When not climbing in the Alps, searching through ruins in Central America, or mountain biking through some jungle, I am a Specialist in Computational Geography & Geographic Information Science (GIS) at the Library of Congress in Washington, DC & a lecturer in Quantum Theory and Computing in the Graduate School of Advanced Studies of the Krieger School of the Arts and Sciences at the Johns Hopkins University.
An avid traveler and mountaineer, I am a contributor to Alpinist Magazine, where I write on the history of mountaineering, cartography, high-altitude physiology, climate change and glaciology.
Over the past few years I have lectured on or taught seminars in quantum field theory & computing, evolutionary computation & algorithms, the foundations of computer vision and the mathematics of deep learning. Interested in the interface of computation and neuroscience I have also taught classes in the mapping of the human brain, and the visual cortex & deep networks.
The founder and principal investigator at the Topology Lab for Virtual Geographic Environments, working at the interface of GIS, computer vision and deep learning, we tackle complex theoretical problems in cultural heritage preservation imaging and virtual reality applications in geographical analysis and archaeology.

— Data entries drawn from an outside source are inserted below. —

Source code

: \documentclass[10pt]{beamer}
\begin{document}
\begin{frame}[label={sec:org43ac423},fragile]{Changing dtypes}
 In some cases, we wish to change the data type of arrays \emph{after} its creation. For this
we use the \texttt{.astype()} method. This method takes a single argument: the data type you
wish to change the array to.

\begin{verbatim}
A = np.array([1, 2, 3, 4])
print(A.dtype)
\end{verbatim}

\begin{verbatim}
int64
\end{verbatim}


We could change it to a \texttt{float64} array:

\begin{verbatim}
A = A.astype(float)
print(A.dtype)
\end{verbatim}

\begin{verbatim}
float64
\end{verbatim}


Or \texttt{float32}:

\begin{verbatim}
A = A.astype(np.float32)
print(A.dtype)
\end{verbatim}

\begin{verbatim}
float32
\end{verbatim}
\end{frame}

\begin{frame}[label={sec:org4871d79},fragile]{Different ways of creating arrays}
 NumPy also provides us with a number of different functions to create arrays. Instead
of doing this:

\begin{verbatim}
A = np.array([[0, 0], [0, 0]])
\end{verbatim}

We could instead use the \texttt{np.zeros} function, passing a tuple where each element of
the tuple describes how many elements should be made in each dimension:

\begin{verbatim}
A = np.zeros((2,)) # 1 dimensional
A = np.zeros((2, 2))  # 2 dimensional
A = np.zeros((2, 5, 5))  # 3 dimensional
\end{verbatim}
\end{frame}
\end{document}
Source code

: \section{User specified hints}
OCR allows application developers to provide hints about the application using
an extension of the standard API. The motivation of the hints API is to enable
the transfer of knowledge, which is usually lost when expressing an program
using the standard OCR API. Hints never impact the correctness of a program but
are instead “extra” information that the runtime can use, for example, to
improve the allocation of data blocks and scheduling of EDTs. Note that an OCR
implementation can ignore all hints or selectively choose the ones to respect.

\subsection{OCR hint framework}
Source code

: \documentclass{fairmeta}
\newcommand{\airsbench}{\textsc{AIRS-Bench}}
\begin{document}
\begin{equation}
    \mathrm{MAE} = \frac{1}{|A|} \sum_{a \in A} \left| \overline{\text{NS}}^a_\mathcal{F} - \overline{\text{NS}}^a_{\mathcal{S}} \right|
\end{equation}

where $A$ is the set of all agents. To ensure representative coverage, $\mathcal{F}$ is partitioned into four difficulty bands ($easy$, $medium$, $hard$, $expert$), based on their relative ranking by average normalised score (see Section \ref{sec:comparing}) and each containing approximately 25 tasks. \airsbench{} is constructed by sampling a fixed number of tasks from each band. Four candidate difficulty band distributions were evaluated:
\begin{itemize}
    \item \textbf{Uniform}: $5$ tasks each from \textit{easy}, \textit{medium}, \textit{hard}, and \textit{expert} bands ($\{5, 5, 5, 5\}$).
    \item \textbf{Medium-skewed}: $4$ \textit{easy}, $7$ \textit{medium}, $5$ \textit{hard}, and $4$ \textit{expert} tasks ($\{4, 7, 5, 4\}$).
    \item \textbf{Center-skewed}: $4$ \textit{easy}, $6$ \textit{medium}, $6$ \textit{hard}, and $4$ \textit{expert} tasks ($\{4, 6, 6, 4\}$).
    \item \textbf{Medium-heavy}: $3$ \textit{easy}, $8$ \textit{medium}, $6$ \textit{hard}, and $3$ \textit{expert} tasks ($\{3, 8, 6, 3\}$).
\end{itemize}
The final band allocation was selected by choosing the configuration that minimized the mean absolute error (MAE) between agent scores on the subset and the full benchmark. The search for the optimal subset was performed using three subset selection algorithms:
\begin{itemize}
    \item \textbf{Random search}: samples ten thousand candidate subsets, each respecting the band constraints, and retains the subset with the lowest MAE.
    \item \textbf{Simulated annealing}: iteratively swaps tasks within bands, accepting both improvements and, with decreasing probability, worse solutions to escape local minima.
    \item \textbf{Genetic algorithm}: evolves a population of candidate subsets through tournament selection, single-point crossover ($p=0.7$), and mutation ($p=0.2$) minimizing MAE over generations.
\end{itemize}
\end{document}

We are currently working on a project that uses computer vision and Markov Random Fields to reconstruct ancient pottery from fragment assemblages.

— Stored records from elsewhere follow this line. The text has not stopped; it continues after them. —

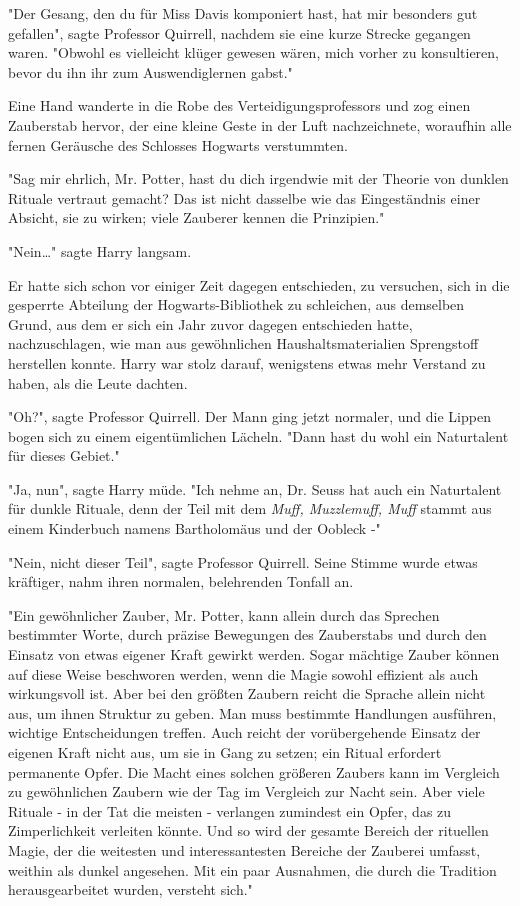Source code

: {"Der Gesang, den du für Miss Davis komponiert hast, hat mir besonders gut gefallen", sagte Professor Quirrell, nachdem sie eine kurze Strecke gegangen waren. "Obwohl es vielleicht klüger gewesen wären, mich vorher zu konsultieren, bevor du ihn ihr zum Auswendiglernen gabst."

Eine Hand wanderte in die Robe des Verteidigungsprofessors und zog einen Zauberstab hervor, der eine kleine Geste in der Luft nachzeichnete, woraufhin alle fernen Geräusche des Schlosses Hogwarts verstummten.

"Sag mir ehrlich, Mr. Potter, hast du dich irgendwie mit der Theorie von dunklen Rituale vertraut gemacht? Das ist nicht dasselbe wie das Eingeständnis einer Absicht, sie zu wirken; viele Zauberer kennen die Prinzipien."

"Nein…" sagte Harry langsam.

Er hatte sich schon vor einiger Zeit dagegen entschieden, zu versuchen, sich in die gesperrte Abteilung der Hogwarts-Bibliothek zu schleichen, aus demselben Grund, aus dem er sich ein Jahr zuvor dagegen entschieden hatte, nachzuschlagen, wie man aus gewöhnlichen Haushaltsmaterialien Sprengstoff herstellen konnte. Harry war stolz darauf, wenigstens etwas mehr Verstand zu haben, als die Leute dachten.

"Oh?", sagte Professor Quirrell. Der Mann ging jetzt normaler, und die Lippen bogen sich zu einem eigentümlichen Lächeln. "Dann hast du wohl ein Naturtalent für dieses Gebiet."

"Ja, nun", sagte Harry müde. "Ich nehme an, Dr. Seuss hat auch ein Naturtalent für dunkle Rituale, denn der Teil mit dem \emph{Muff, Muzzlemuff, Muff} stammt aus einem Kinderbuch namens Bartholomäus und der Oobleck -"

"Nein, nicht dieser Teil", sagte Professor Quirrell. Seine Stimme wurde etwas kräftiger, nahm ihren normalen, belehrenden Tonfall an.

"Ein gewöhnlicher Zauber, Mr. Potter, kann allein durch das Sprechen bestimmter Worte, durch präzise Bewegungen des Zauberstabs und durch den Einsatz von etwas eigener Kraft gewirkt werden. Sogar mächtige Zauber können auf diese Weise beschworen werden, wenn die Magie sowohl effizient als auch wirkungsvoll ist. Aber bei den größten Zaubern reicht die Sprache allein nicht aus, um ihnen Struktur zu geben. Man muss bestimmte Handlungen ausführen, wichtige Entscheidungen treffen. Auch reicht der vorübergehende Einsatz der eigenen Kraft nicht aus, um sie in Gang zu setzen; ein Ritual erfordert permanente Opfer. Die Macht eines solchen größeren Zaubers kann im Vergleich zu gewöhnlichen Zaubern wie der Tag im Vergleich zur Nacht sein. Aber viele Rituale - in der Tat die meisten - verlangen zumindest ein Opfer, das zu Zimperlichkeit verleiten könnte. Und so wird der gesamte Bereich der rituellen Magie, der die weitesten und interessantesten Bereiche der Zauberei umfasst, weithin als dunkel angesehen. Mit ein paar Ausnahmen, die durch die Tradition herausgearbeitet wurden, versteht sich."

}
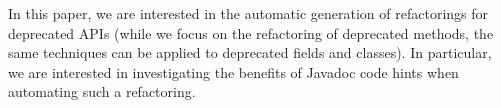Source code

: \documentclass[sigconf,review,anonymous]{acmart}
\begin{document}
In this paper, we are interested in the automatic generation of refactorings for deprecated APIs (while we focus on the refactoring of deprecated methods, the same
techniques can be applied to deprecated fields and classes). 
In particular, we are interested in investigating the benefits of Javadoc code hints when automating such a refactoring.



\end{document}
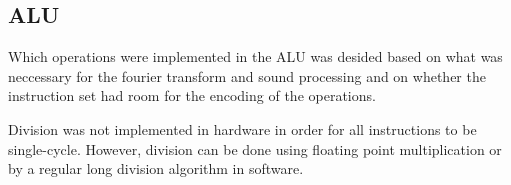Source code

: \FloatBarrier
\subsection{ALU}\label{sec:fpga-alu}

Which operations were implemented in the ALU was desided based on what
was neccessary for the fourier transform and sound processing and on
whether the instruction set had room for the encoding of the operations.

Division was not implemented in hardware in order for all instructions to be
single-cycle. However, division can be done using floating point multiplication
or by a regular long division algorithm in software.

%
%
%
%
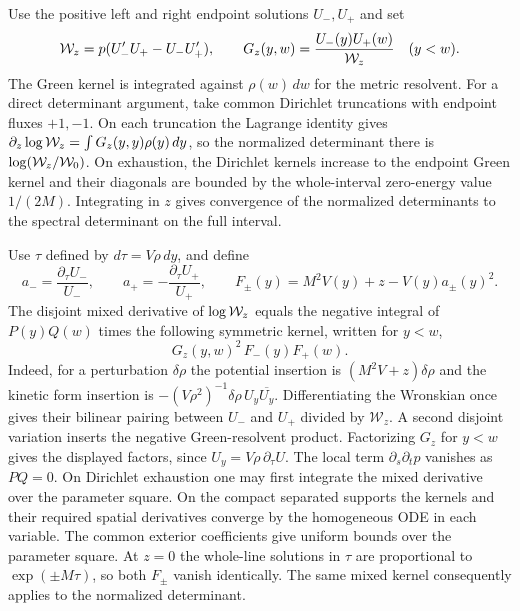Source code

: \documentclass[11pt,letterpaper]{article}
\begin{document}
Use the positive left and right endpoint solutions $U_-,U_+$ and set
\[
 {\cal W}_z=p(U_-'U_+-U_-U_+'),\qquad
 G_z(y,w)=\frac{U_-(y)U_+(w)}{{\cal W}_z}\quad (y<w).
\]
The Green kernel is integrated against $\rho(w)\,dw$ for the metric resolvent. For a direct determinant argument, take common Dirichlet truncations with endpoint fluxes $+1,-1$. On each truncation the Lagrange identity gives $\partial_z\log {\cal W}_z=\int G_z(y,y)\rho(y)\,dy$, so the normalized determinant there is $\log({\cal W}_z/{\cal W}_0)$. On exhaustion, the Dirichlet kernels increase to the endpoint Green kernel and their diagonals are bounded by the whole-interval zero-energy value $1/(2M)$. Integrating in $z$ gives convergence of the normalized determinants to the spectral determinant on the full interval.

Use $\tau$ defined by $d\tau=V\rho\,dy$, and define
\[
 a_-=\frac{\partial_\tau U_-}{U_-},\qquad
 a_+=-\frac{\partial_\tau U_+}{U_+},\qquad
 F_\pm(y)=M^2V(y)+z-V(y)a_\pm(y)^2 .
\]
The disjoint mixed derivative of $\log{\cal W}_z$ equals the negative integral of $P(y)Q(w)$ times the following symmetric kernel, written for $y<w$,
\[
                 G_z(y,w)^2\,F_-(y)F_+(w).
\]
Indeed, for a perturbation $\delta\rho$ the potential insertion is $(M^2V+z)\delta\rho$ and the kinetic form insertion is $-(V\rho^2)^{-1}\delta\rho\,U_y\overline{U_y}$. Differentiating the Wronskian once gives their bilinear pairing between $U_-$ and $U_+$ divided by $\mathcal{W}_z$. A second disjoint variation inserts the negative Green-resolvent product. Factorizing $G_z$ for $y<w$ gives the displayed factors, since $U_y=V\rho\,\partial_\tau U$. The local term $\partial_s\partial_t p$ vanishes as $PQ=0$. On Dirichlet exhaustion one may first integrate the mixed derivative over the parameter square. On the compact separated supports the kernels and their required spatial derivatives converge by the homogeneous ODE in each variable. The common exterior coefficients give uniform bounds over the parameter square. At $z=0$ the whole-line solutions in $\tau$ are proportional to $\exp(\pm M\tau)$, so both $F_\pm$ vanish identically. The same mixed kernel consequently applies to the normalized determinant.
\end{document}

My current theoretical research focuses on the mathematics and conceptual foundations of deep learning and on the use of the renormalization group, derived from quantum field theory, and random matrices, to study the complexity of convolutional neural networks. My main line of inquiry concentrates on the topological structure of non-convex loss landscapes and search spaces, along with the mysteries of back propagation.
I am also interested in sparse coding in computer vision research and the application of category theory to problems in GIS algorithm design & quantum computation.
The author of more than one hundred books and articles, including the New York Times best-seller, MAP: Exploring the World, my writing and work has been featured in many national media outlets including the New York Times, Washington Post, Discover Magazine, WIRED, the Atlantic’s CITYLAB, the BBC, CBS News and most recently on NPR’s All Things Considered.
I find being close to supercomputers, higher topos theory, and alpine ice strangely comforting.